[DATA TO PROCESS Boundary: Start]

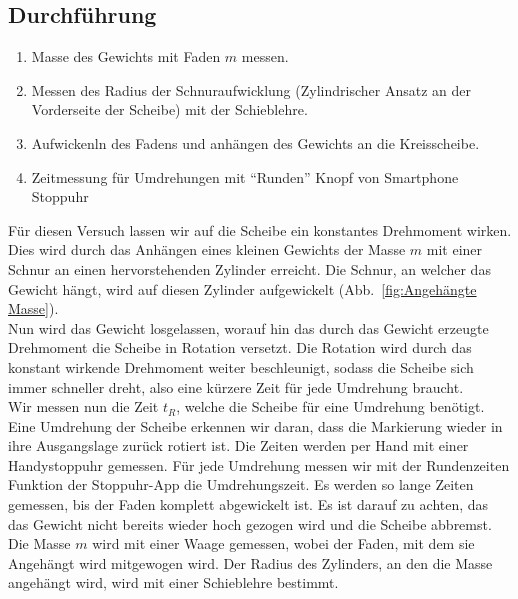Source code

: \documentclass{article}
\begin{document}
		\subsection{Durchführung}
			\begin{enumerate}
				\item Masse des Gewichts mit Faden \(m\) messen.
				\item Messen des Radius der Schnuraufwicklung (Zylindrischer Ansatz an der Vorderseite der Scheibe) mit der Schieblehre.
				\item Aufwickenln des Fadens und anhängen des Gewichts an die Kreisscheibe.
				\item Zeitmessung für Umdrehungen mit \enquote{Runden} Knopf von Smartphone Stoppuhr
			\end{enumerate} %
			Für diesen Versuch lassen wir auf die Scheibe ein konstantes Drehmoment wirken.
			Dies wird durch das Anhängen eines kleinen Gewichts der Masse \(m\) mit einer Schnur an einen hervorstehenden Zylinder erreicht.
			Die Schnur, an welcher das Gewicht hängt, wird auf diesen Zylinder aufgewickelt (Abb.~\ref{fig:Angehängte Masse}). \\
			Nun wird das Gewicht losgelassen, worauf hin das durch das Gewicht erzeugte Drehmoment die Scheibe in Rotation versetzt.
			Die Rotation wird durch das konstant wirkende Drehmoment weiter beschleunigt, sodass die Scheibe sich immer schneller dreht, also eine kürzere Zeit für jede Umdrehung braucht. \\
			Wir messen nun die Zeit \(t_R\), welche die Scheibe für eine Umdrehung benötigt.
			Eine Umdrehung der Scheibe erkennen wir daran, dass die Markierung wieder in ihre Ausgangslage zurück rotiert ist.
			Die Zeiten werden per Hand mit einer Handystoppuhr gemessen. Für jede Umdrehung messen wir mit der Rundenzeiten Funktion der Stoppuhr-App die Umdrehungszeit.
			Es werden so lange Zeiten gemessen, bis der Faden komplett abgewickelt ist. Es ist darauf zu achten, das das Gewicht nicht bereits wieder hoch gezogen wird und die Scheibe abbremst.
			Die Masse \(m\) wird mit einer Waage gemessen, wobei der Faden, mit dem sie Angehängt wird mitgewogen wird.
			Der Radius des Zylinders, an den die Masse angehängt wird, wird mit einer Schieblehre bestimmt.
\end{document}
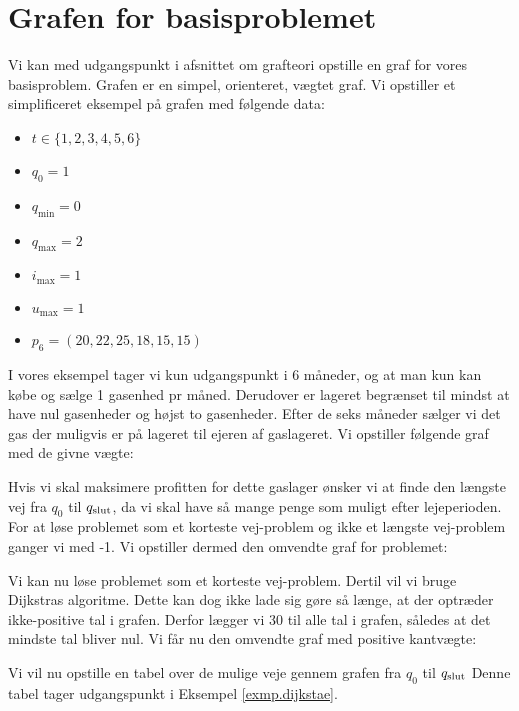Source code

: \section{Grafen for basisproblemet} \label{kap:graf_basis}
Vi kan med udgangspunkt i afsnittet om grafteori opstille en graf for vores basisproblem. Grafen er en simpel, orienteret, vægtet graf. Vi opstiller et simplificeret eksempel på grafen med følgende data:
\begin{itemize}
  \item $t \in \{1,2,3,4,5,6\}$
  \item $q_{0}=1$
  \item $q_{\min}=0$
  \item $q_{\max}=2$
  \item $i_{\max}=1$
  \item $u_{\max}=1$
  \item $p_{6}=(20,22,25,18,15,15)$
\end{itemize}

I vores eksempel tager vi kun udgangspunkt i 6 måneder, og at man kun kan købe og sælge 1 gasenhed pr måned. Derudover er lageret begrænset til mindst at have nul gasenheder og højst to gasenheder. Efter de seks måneder sælger vi det gas der muligvis er på lageret til ejeren af gaslageret. Vi opstiller følgende graf med de givne vægte:



Hvis vi skal maksimere profitten for dette gaslager ønsker vi at finde den længste vej fra $q_{0}$ til $q_{\textrm{slut}}$, da vi skal have så mange penge som muligt efter lejeperioden. For at løse problemet som et korteste vej-problem og ikke et længste vej-problem ganger vi med -1. Vi opstiller dermed den omvendte graf for problemet:



Vi kan nu løse problemet som et korteste vej-problem. Dertil vil vi bruge Dijkstras algoritme. Dette kan dog ikke lade sig gøre så længe, at der optræder ikke-positive tal i grafen. Derfor lægger vi 30 til alle tal i grafen, således at det mindste tal bliver nul. Vi får nu den omvendte graf med positive kantvægte:




Vi vil nu opstille en tabel over de mulige veje gennem grafen fra $q_0$ til $q_{\textrm{slut}}$ Denne tabel tager udgangspunkt i Eksempel \ref{exmp.dijkstae}.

[DATA TO PROCESS Boundary: End]

Please output the lines of the listing above that fall in the stretch from the one with "Wir messen nun" through the one with "Die Zeiten werden", exactly and only those.

# [TASK SOLUTION]
			Wir messen nun die Zeit \(t_R\), welche die Scheibe für eine Umdrehung benötigt.
			Eine Umdrehung der Scheibe erkennen wir daran, dass die Markierung wieder in ihre Ausgangslage zurück rotiert ist.
			Die Zeiten werden per Hand mit einer Handystoppuhr gemessen. Für jede Umdrehung messen wir mit der Rundenzeiten Funktion der Stoppuhr-App die Umdrehungszeit.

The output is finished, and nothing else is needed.